LiveView Muscle Memory in a 60 FPS Terminal Renderer
Courgette’s mount/render/handle_event lifecycle is a strong reference for stateful, keyboard-first operator UIs in Joel’s terminal-heavy system tooling.
Courgette is a clean idea: take the Phoenix LiveView mental model (mount, render, handle_event) and run it straight in the terminal on Elixir + OTP. It’s still marked work-in-progress, but the shape is already compelling because the component model is familiar and the target is different.
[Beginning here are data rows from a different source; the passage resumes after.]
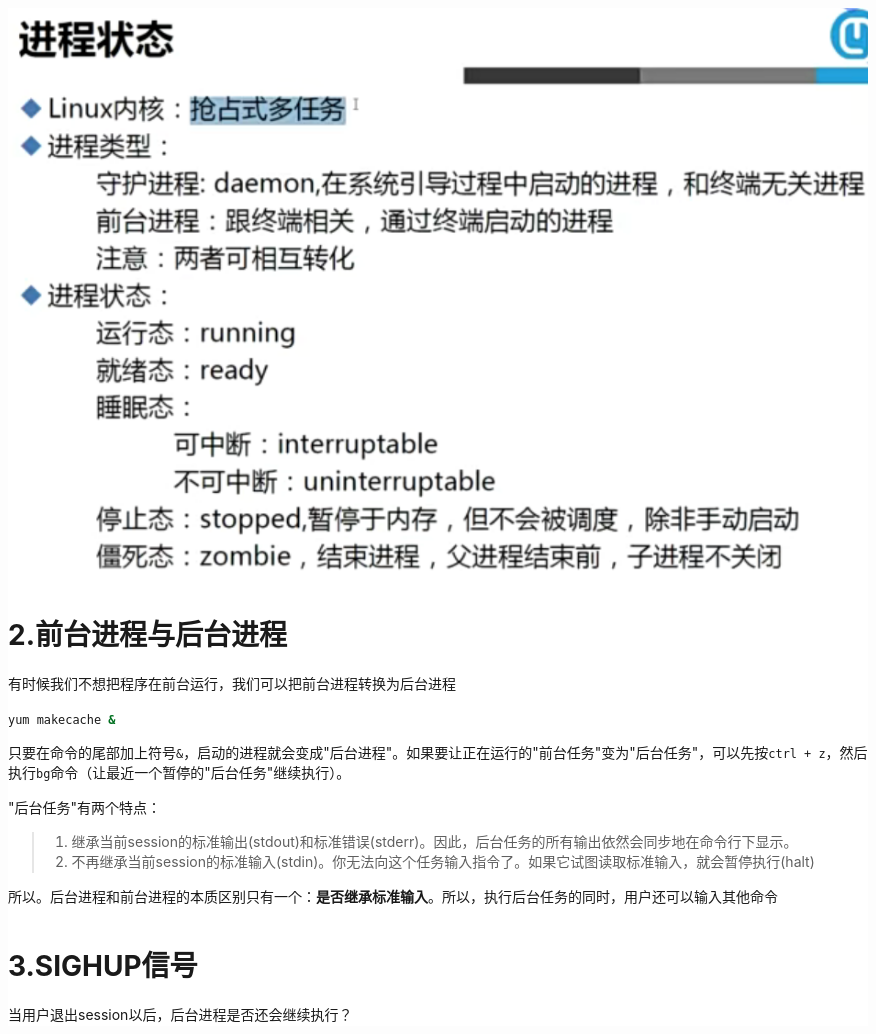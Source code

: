 ![image-20230610141622175](./image/nf96k3-0.png)

# 2.前台进程与后台进程

有时候我们不想把程序在前台运行，我们可以把前台进程转换为后台进程

```bash
yum makecache &
```

只要在命令的尾部加上符号`&`，启动的进程就会变成"后台进程"。如果要让正在运行的"前台任务"变为"后台任务"，可以先按`ctrl + z`，然后执行`bg`命令（让最近一个暂停的"后台任务"继续执行）。

"后台任务"有两个特点：

> 1. 继承当前session的标准输出(stdout)和标准错误(stderr)。因此，后台任务的所有输出依然会同步地在命令行下显示。
> 2. 不再继承当前session的标准输入(stdin)。你无法向这个任务输入指令了。如果它试图读取标准输入，就会暂停执行(halt)

所以。后台进程和前台进程的本质区别只有一个：**是否继承标准输入**。所以，执行后台任务的同时，用户还可以输入其他命令



# 3.SIGHUP信号

当用户退出session以后，后台进程是否还会继续执行？
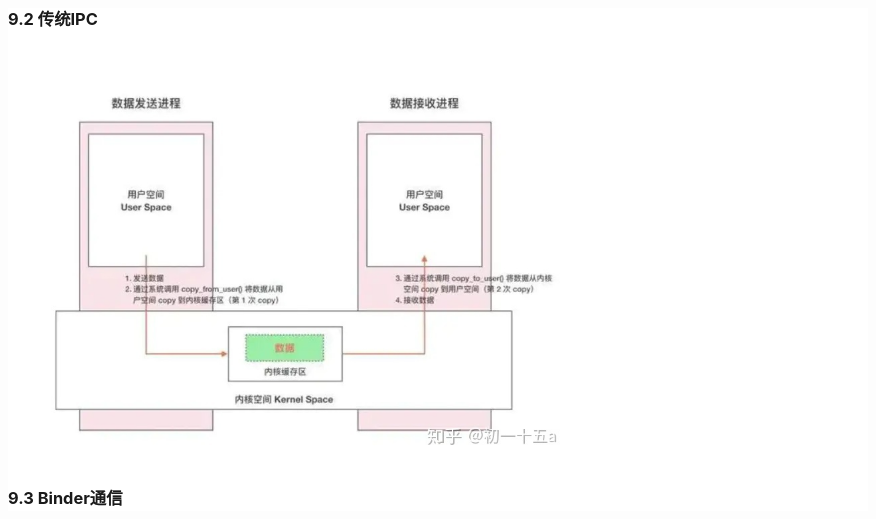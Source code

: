 

### 9.2 传统IPC

<img src="media/v2-5112c2f32f3981023d9aebd391990627_1440w.jpg" alt="img" style="zoom: 67%;" />

### 9.3 Binder通信
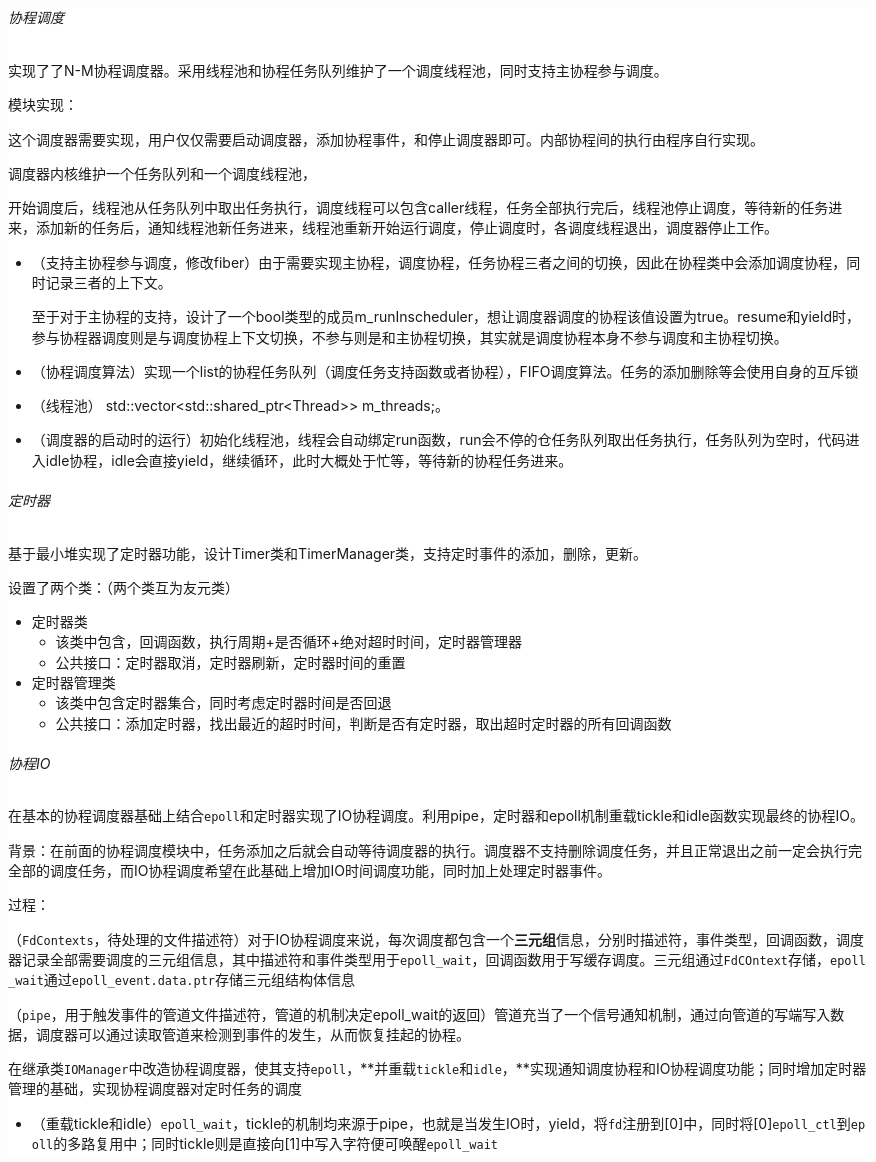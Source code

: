 

###### 协程调度

实现了了N-M协程调度器。采用线程池和协程任务队列维护了一个调度线程池，同时支持主协程参与调度。

模块实现：

这个调度器需要实现，用户仅仅需要启动调度器，添加协程事件，和停止调度器即可。内部协程间的执行由程序自行实现。

调度器内核维护一个任务队列和一个调度线程池，

开始调度后，线程池从任务队列中取出任务执行，调度线程可以包含caller线程，任务全部执行完后，线程池停止调度，等待新的任务进来，添加新的任务后，通知线程池新任务进来，线程池重新开始运行调度，停止调度时，各调度线程退出，调度器停止工作。

- （支持主协程参与调度，修改fiber）由于需要实现主协程，调度协程，任务协程三者之间的切换，因此在协程类中会添加调度协程，同时记录三者的上下文。

  至于对于主协程的支持，设计了一个bool类型的成员m_runInscheduler，想让调度器调度的协程该值设置为true。resume和yield时，参与协程器调度则是与调度协程上下文切换，不参与则是和主协程切换，其实就是调度协程本身不参与调度和主协程切换。

- （协程调度算法）实现一个list的协程任务队列（调度任务支持函数或者协程），FIFO调度算法。任务的添加删除等会使用自身的互斥锁

- （线程池） std::vector\<std::shared\_ptr<Thread\>> m_threads;。

- （调度器的启动时的运行）初始化线程池，线程会自动绑定run函数，run会不停的仓任务队列取出任务执行，任务队列为空时，代码进入idle协程，idle会直接yield，继续循环，此时大概处于忙等，等待新的协程任务进来。



###### 定时器

基于最小堆实现了定时器功能，设计Timer类和TimerManager类，支持定时事件的添加，删除，更新。

设置了两个类：（两个类互为友元类）

- 定时器类
  - 该类中包含，回调函数，执行周期+是否循环+绝对超时时间，定时器管理器
  - 公共接口：定时器取消，定时器刷新，定时器时间的重置
- 定时器管理类
  - 该类中包含定时器集合，同时考虑定时器时间是否回退
  - 公共接口：添加定时器，找出最近的超时时间，判断是否有定时器，取出超时定时器的所有回调函数



###### 协程IO

在基本的协程调度器基础上结合`epoll`和定时器实现了IO协程调度。利用pipe，定时器和epoll机制重载tickle和idle函数实现最终的协程IO。

背景：在前面的协程调度模块中，任务添加之后就会自动等待调度器的执行。调度器不支持删除调度任务，并且正常退出之前一定会执行完全部的调度任务，而IO协程调度希望在此基础上增加IO时间调度功能，同时加上处理定时器事件。

过程：

（`FdContexts`，待处理的文件描述符）对于IO协程调度来说，每次调度都包含一个**三元组**信息，分别时描述符，事件类型，回调函数，调度器记录全部需要调度的三元组信息，其中描述符和事件类型用于`epoll_wait`，回调函数用于写缓存调度。三元组通过`FdCOntext`存储，`epoll_wait`通过`epoll_event.data.ptr`存储三元组结构体信息

（`pipe`，用于触发事件的管道文件描述符，管道的机制决定epoll_wait的返回）管道充当了一个信号通知机制，通过向管道的写端写入数据，调度器可以通过读取管道来检测到事件的发生，从而恢复挂起的协程。

在继承类`IOManager`中改造协程调度器，使其支持`epoll`，**并重载`tickle`和`idle`，**实现通知调度协程和IO协程调度功能；同时增加定时器管理的基础，实现协程调度器对定时任务的调度

- （重载tickle和idle）`epoll_wait`，tickle的机制均来源于pipe，也就是当发生IO时，yield，将`fd`注册到[0]中，同时将[0]`epoll_ctl`到`epoll`的多路复用中；同时tickle则是直接向[1]中写入字符便可唤醒`epoll_wait`
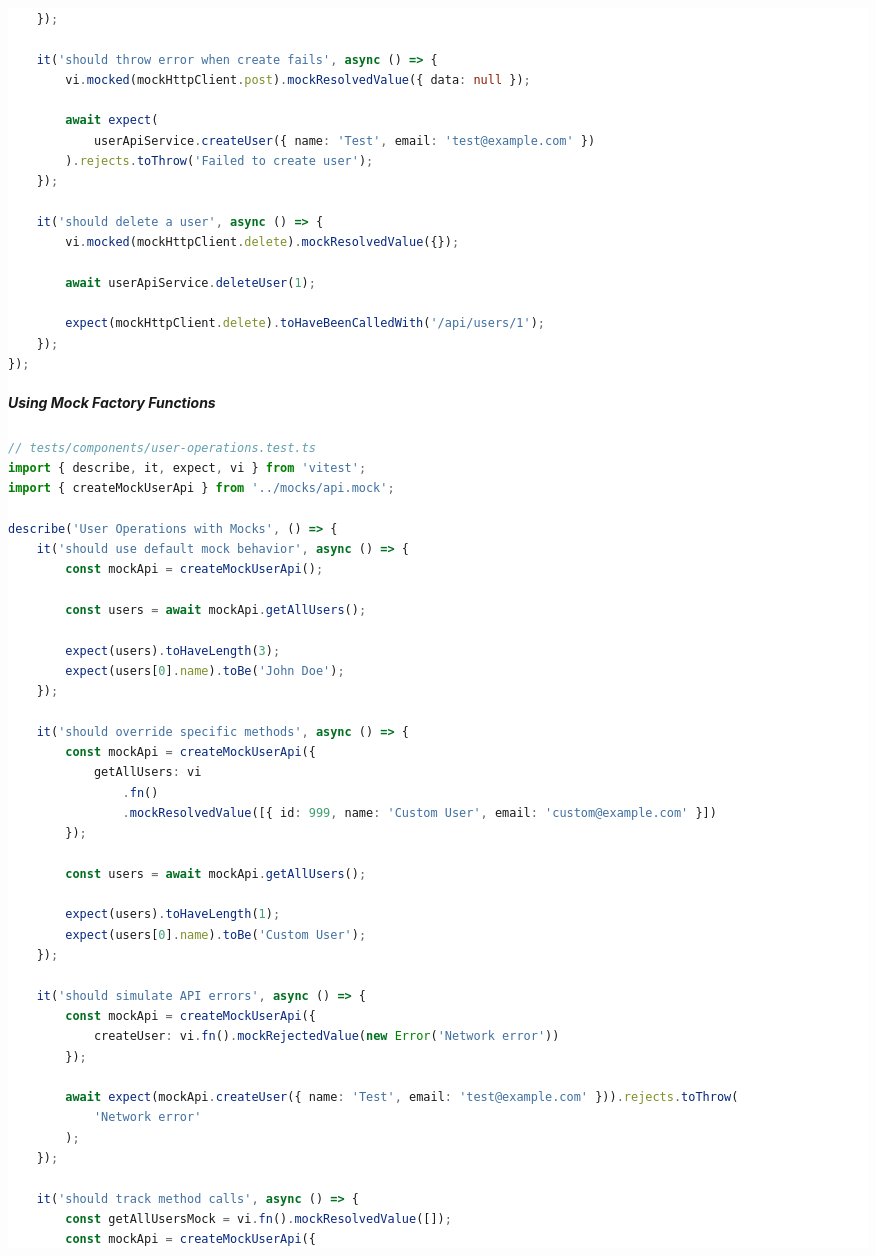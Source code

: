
 ```typescript
	});

	it('should throw error when create fails', async () => {
		vi.mocked(mockHttpClient.post).mockResolvedValue({ data: null });

		await expect(
			userApiService.createUser({ name: 'Test', email: 'test@example.com' })
		).rejects.toThrow('Failed to create user');
	});

	it('should delete a user', async () => {
		vi.mocked(mockHttpClient.delete).mockResolvedValue({});

		await userApiService.deleteUser(1);

		expect(mockHttpClient.delete).toHaveBeenCalledWith('/api/users/1');
	});
});
```

##### Using Mock Factory Functions

```typescript
// tests/components/user-operations.test.ts
import { describe, it, expect, vi } from 'vitest';
import { createMockUserApi } from '../mocks/api.mock';

describe('User Operations with Mocks', () => {
	it('should use default mock behavior', async () => {
		const mockApi = createMockUserApi();

		const users = await mockApi.getAllUsers();

		expect(users).toHaveLength(3);
		expect(users[0].name).toBe('John Doe');
	});

	it('should override specific methods', async () => {
		const mockApi = createMockUserApi({
			getAllUsers: vi
				.fn()
				.mockResolvedValue([{ id: 999, name: 'Custom User', email: 'custom@example.com' }])
		});

		const users = await mockApi.getAllUsers();

		expect(users).toHaveLength(1);
		expect(users[0].name).toBe('Custom User');
	});

	it('should simulate API errors', async () => {
		const mockApi = createMockUserApi({
			createUser: vi.fn().mockRejectedValue(new Error('Network error'))
		});

		await expect(mockApi.createUser({ name: 'Test', email: 'test@example.com' })).rejects.toThrow(
			'Network error'
		);
	});

	it('should track method calls', async () => {
		const getAllUsersMock = vi.fn().mockResolvedValue([]);
		const mockApi = createMockUserApi({
```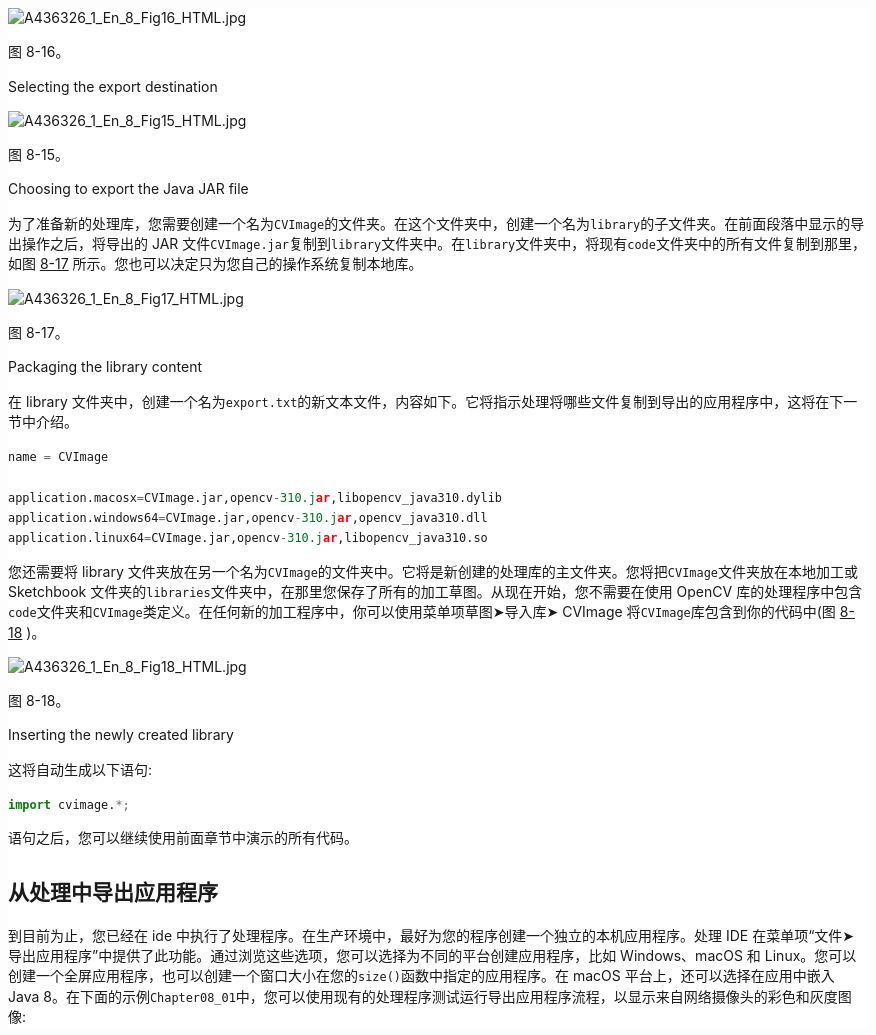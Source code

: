 ![A436326_1_En_8_Fig16_HTML.jpg](A436326_1_En_8_Fig16_HTML.jpg)

图 8-16。

Selecting the export destination

![A436326_1_En_8_Fig15_HTML.jpg](A436326_1_En_8_Fig15_HTML.jpg)

图 8-15。

Choosing to export the Java JAR file

为了准备新的处理库，您需要创建一个名为`CVImage`的文件夹。在这个文件夹中，创建一个名为`library`的子文件夹。在前面段落中显示的导出操作之后，将导出的 JAR 文件`CVImage.jar`复制到`library`文件夹中。在`library`文件夹中，将现有`code`文件夹中的所有文件复制到那里，如图 [8-17](#Fig17) 所示。您也可以决定只为您自己的操作系统复制本地库。

![A436326_1_En_8_Fig17_HTML.jpg](A436326_1_En_8_Fig17_HTML.jpg)

图 8-17。

Packaging the library content

在 library 文件夹中，创建一个名为`export.txt`的新文本文件，内容如下。它将指示处理将哪些文件复制到导出的应用程序中，这将在下一节中介绍。

```py
name = CVImage

application.macosx=CVImage.jar,opencv-310.jar,libopencv_java310.dylib
application.windows64=CVImage.jar,opencv-310.jar,opencv_java310.dll
application.linux64=CVImage.jar,opencv-310.jar,libopencv_java310.so

```

您还需要将 library 文件夹放在另一个名为`CVImage`的文件夹中。它将是新创建的处理库的主文件夹。您将把`CVImage`文件夹放在本地加工或 Sketchbook 文件夹的`libraries`文件夹中，在那里您保存了所有的加工草图。从现在开始，您不需要在使用 OpenCV 库的处理程序中包含`code`文件夹和`CVImage`类定义。在任何新的加工程序中，你可以使用菜单项草图➤导入库➤ CVImage 将`CVImage`库包含到你的代码中(图 [8-18](#Fig18) )。

![A436326_1_En_8_Fig18_HTML.jpg](A436326_1_En_8_Fig18_HTML.jpg)

图 8-18。

Inserting the newly created library

这将自动生成以下语句:

```py
import cvimage.*;

```

语句之后，您可以继续使用前面章节中演示的所有代码。

## 从处理中导出应用程序

到目前为止，您已经在 ide 中执行了处理程序。在生产环境中，最好为您的程序创建一个独立的本机应用程序。处理 IDE 在菜单项“文件➤导出应用程序”中提供了此功能。通过浏览这些选项，您可以选择为不同的平台创建应用程序，比如 Windows、macOS 和 Linux。您可以创建一个全屏应用程序，也可以创建一个窗口大小在您的`size()`函数中指定的应用程序。在 macOS 平台上，还可以选择在应用中嵌入 Java 8。在下面的示例`Chapter08_01`中，您可以使用现有的处理程序测试运行导出应用程序流程，以显示来自网络摄像头的彩色和灰度图像:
The clever bit is the rendering stack. It goes from element tree → layout → paint buffer → diff → ANSI, with double buffering and frame batching around ~60 FPS. Layout is Flexbox via a port of taffy, and input support includes full keyboard, mouse, focus, paste, and resize events. So this isn’t just “draw text” — it’s a serious terminal UI runtime.
Useful for Joel’s world even without adopting Elixir. The patterns map to how we think about stateful control surfaces in joelclaw: event-driven updates, minimal redraw, and deterministic tests for behavior. The headless component test helpers and explicit focus management are the pieces worth stealing first, especially for terminal-facing ops surfaces tied to system events.
Key Ideas
- Courgette applies Phoenix LiveView-style lifecycle callbacks (
mount,render,handle_event) to terminal apps instead of browser apps. - Stateful components are process-backed with GenServer, while stateless function components stay lightweight and composable.
- Layout uses a terminal-adapted taffy engine, bringing real Flexbox semantics (
flex_grow,justify_content,align_items, etc.) to TUIs. - Rendering is incremental and double-buffered, emitting minimal ANSI escape sequences instead of repainting the full screen every tick.
- Input support is unusually complete for early-stage TUI frameworks, including Kitty keyboard protocol, mouse events, bracketed paste, focus tracking, and resize handling.
- Semantic theme tokens (
primary,danger,muted) are built in, which nudges apps toward consistent UI systems instead of hard-coded color soup. - Headless test helpers make full lifecycle tests deterministic, which matters for agent/operator interfaces where regressions hide in event handling and focus logic.